• Kirsten Saliba
  • 9 June 2022
  • 4.9 mins

The cryptocurrency market is looking quite brutal right now. Bitcoin has been in the red for the longest run in its history, and ether is at its lowest point since 2020. While it looks a little bleak, it is not unprecedented; cryptocurrencies are well-known for their volatility and the current economic climate isn’t just affecting crypto right now.

But what is unprecedented is the story of the algorithmic stablecoin TerraUSD (Terra) and the cryptocurrency tied to it, Luna. Billions of dollars in crypto wealth have been wiped out, shocking the whole crypto market.

In April Luna’s price was at $116 and it fell to a fraction of a penny a mere few weeks later. While this sort of collapse has been seen in smaller less established currencies, this is the first time it has happened for something this size (Luina had a market cap of just over $40 billion before its collapse).

Could this situation have benefitted from more comprehensive regulation? Let’s look a little deeper into stablecoins as an entity and what regulation could look like.

What is a stablecoin?

A stablecoin is any cryptocurrency designed to have a stable price, usually by being pegged to some sort of asset, such as a commodity like gold or a fiat currency like the US Dollar.

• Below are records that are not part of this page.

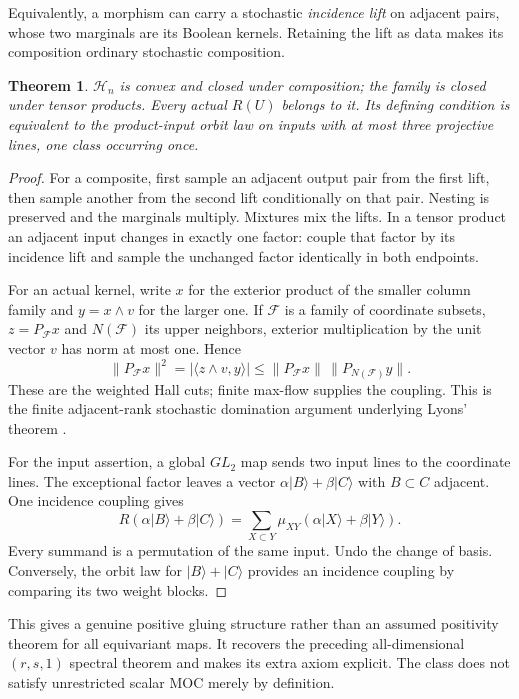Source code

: \documentclass[11pt]{article}
\newtheorem{theorem}{Theorem}[section]\newtheorem{proposition}[theorem]{Proposition}
\begin{document}
Equivalently, a morphism can carry a stochastic \emph{incidence lift} on adjacent pairs, whose two marginals are its Boolean kernels. Retaining the lift as data makes its composition ordinary stochastic composition.

\begin{theorem}\label{incidence}
$\mathcal H_n$ is convex and closed under composition; the family is closed under tensor products. Every actual $R(U)$ belongs to it. Its defining condition is equivalent to the product-input orbit law on inputs with at most three projective lines, one class occurring once.
\end{theorem}
\begin{proof}
For a composite, first sample an adjacent output pair from the first lift, then sample another from the second lift conditionally on that pair. Nesting is preserved and the marginals multiply. Mixtures mix the lifts. In a tensor product an adjacent input changes in exactly one factor: couple that factor by its incidence lift and sample the unchanged factor identically in both endpoints.

For an actual kernel, write $x$ for the exterior product of the smaller column family and $y=x\wedge v$ for the larger one. If $\mathcal F$ is a family of coordinate subsets, $z=P_{\mathcal F}x$ and $N(\mathcal F)$ its upper neighbors, exterior multiplication by the unit vector $v$ has norm at most one. Hence
\[
\|P_{\mathcal F}x\|^2
 =|\langle z\wedge v,y\rangle|
 \le\|P_{\mathcal F}x\|\,\|P_{N(\mathcal F)}y\|.
\]
These are the weighted Hall cuts; finite max-flow supplies the coupling. This is the finite adjacent-rank stochastic domination argument underlying Lyons' theorem \cite{lyons}.

For the input assertion, a global $GL_2$ map sends two input lines to the coordinate lines. The exceptional factor leaves a vector $\alpha|B\rangle+\beta|C\rangle$ with $B\subset C$ adjacent. One incidence coupling gives
\[
R(\alpha|B\rangle+\beta|C\rangle)
 =\sum_{X\subset Y}\mu_{XY}(\alpha|X\rangle+\beta|Y\rangle).
\]
Every summand is a permutation of the same input. Undo the change of basis. Conversely, the orbit law for $|B\rangle+|C\rangle$ provides an incidence coupling by comparing its two weight blocks.
\end{proof}

This gives a genuine positive gluing structure rather than an assumed positivity theorem for all equivariant maps. It recovers the preceding all-dimensional $(r,s,1)$ spectral theorem and makes its extra axiom explicit. The class does not satisfy unrestricted scalar MOC merely by definition.
\end{document}
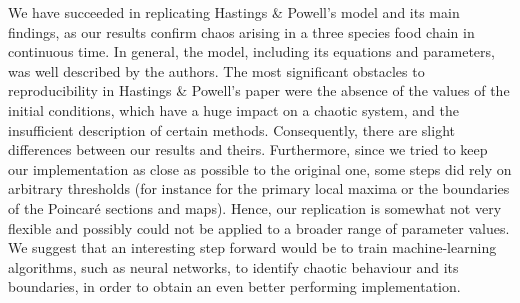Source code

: We have succeeded in replicating Hastings & Powell's model and its main findings, as our
results confirm chaos arising in a three species food chain in continuous time.
In general, the model, including its equations and parameters, was well described by the
authors. The most significant obstacles to reproducibility in Hastings & Powell's paper
were the absence of the values of the initial conditions, which have a huge impact on a
chaotic system, and the insufficient description of certain methods.
Consequently, there are slight differences between our results and theirs.
Furthermore, since we tried to keep our implementation as close as possible to the
original one, some steps did rely on arbitrary thresholds (for instance for the primary
local maxima or the boundaries of the Poincaré sections and maps).
Hence, our replication is somewhat not very flexible and possibly could not be applied to
a broader range of parameter values.
We suggest that an interesting step forward would be to train machine-learning algorithms,
such as neural networks, to identify chaotic behaviour and its boundaries, in order to
obtain an even better performing implementation.
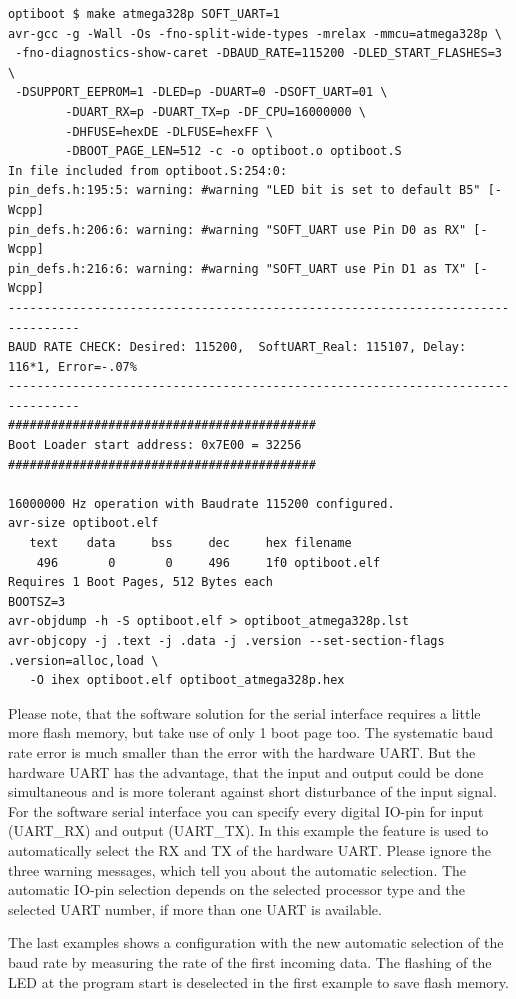 \begin{verbatim}
optiboot $ make atmega328p SOFT_UART=1
avr-gcc -g -Wall -Os -fno-split-wide-types -mrelax -mmcu=atmega328p \
 -fno-diagnostics-show-caret -DBAUD_RATE=115200 -DLED_START_FLASHES=3 \
 -DSUPPORT_EEPROM=1 -DLED=p -DUART=0 -DSOFT_UART=01 \
        -DUART_RX=p -DUART_TX=p -DF_CPU=16000000 \
        -DHFUSE=hexDE -DLFUSE=hexFF \
        -DBOOT_PAGE_LEN=512 -c -o optiboot.o optiboot.S
In file included from optiboot.S:254:0:
pin_defs.h:195:5: warning: #warning "LED bit is set to default B5" [-Wcpp]
pin_defs.h:206:6: warning: #warning "SOFT_UART use Pin D0 as RX" [-Wcpp]
pin_defs.h:216:6: warning: #warning "SOFT_UART use Pin D1 as TX" [-Wcpp]
--------------------------------------------------------------------------------
BAUD RATE CHECK: Desired: 115200,  SoftUART_Real: 115107, Delay: 116*1, Error=-.07%
--------------------------------------------------------------------------------
###########################################
Boot Loader start address: 0x7E00 = 32256
###########################################

16000000 Hz operation with Baudrate 115200 configured.
avr-size optiboot.elf
   text	   data	    bss	    dec	    hex	filename
    496	      0	      0	    496	    1f0	optiboot.elf
Requires 1 Boot Pages, 512 Bytes each
BOOTSZ=3
avr-objdump -h -S optiboot.elf > optiboot_atmega328p.lst
avr-objcopy -j .text -j .data -j .version --set-section-flags .version=alloc,load \
   -O ihex optiboot.elf optiboot_atmega328p.hex
\end{verbatim}

Please note, that the software solution for the serial interface requires a little more flash memory,
but take use of only 1 boot page too. The systematic baud rate error is much smaller than the error with the hardware UART.
But the hardware UART has the advantage, that the input and output could be done simultaneous and is more tolerant against
short disturbance of the input signal.
For the software serial interface you can specify every digital IO-pin for input (UART\_RX) and output (UART\_TX). 
In this example the feature is used to automatically select the RX and TX of the hardware UART.
Please ignore the three warning messages, which tell you about the automatic selection.
The automatic IO-pin selection depends on the selected processor type and the selected UART number, if more than
one UART is available.


The last examples shows a configuration with the new automatic selection of the baud rate
by measuring the rate of the first incoming data.
The flashing of the LED at the program start is deselected in the first example to save flash memory.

Some are linked to Decentralised Autonomous Organisations (DAOs) which control issuance and pricing.

Why do we need stablecoins?

Cryptocurrencies have been very volatile throughout their existence. At the beginning of 2018, the entire market lost around 70% of its value, entering a bear market (a prolonged decline), before rallying in late 2020. It reached a peak in mid-November 2021 and has been tumbling again. Since the peak, all major cryptocurrencies are down 50% on average, with swings of more than 10% day-to-day not being unusual.

This level of volatility has made it extremely difficult fr cryptocurrencies to be used as a reliable medium of exchange. People cannot afford to be paid for their goods with a coin that may lose its value the next day.

Stablecoins attempted to remove the volatility by stabilising the value of a coin. By pegging it to the price of another asset, the value of the coin remains relatively steady.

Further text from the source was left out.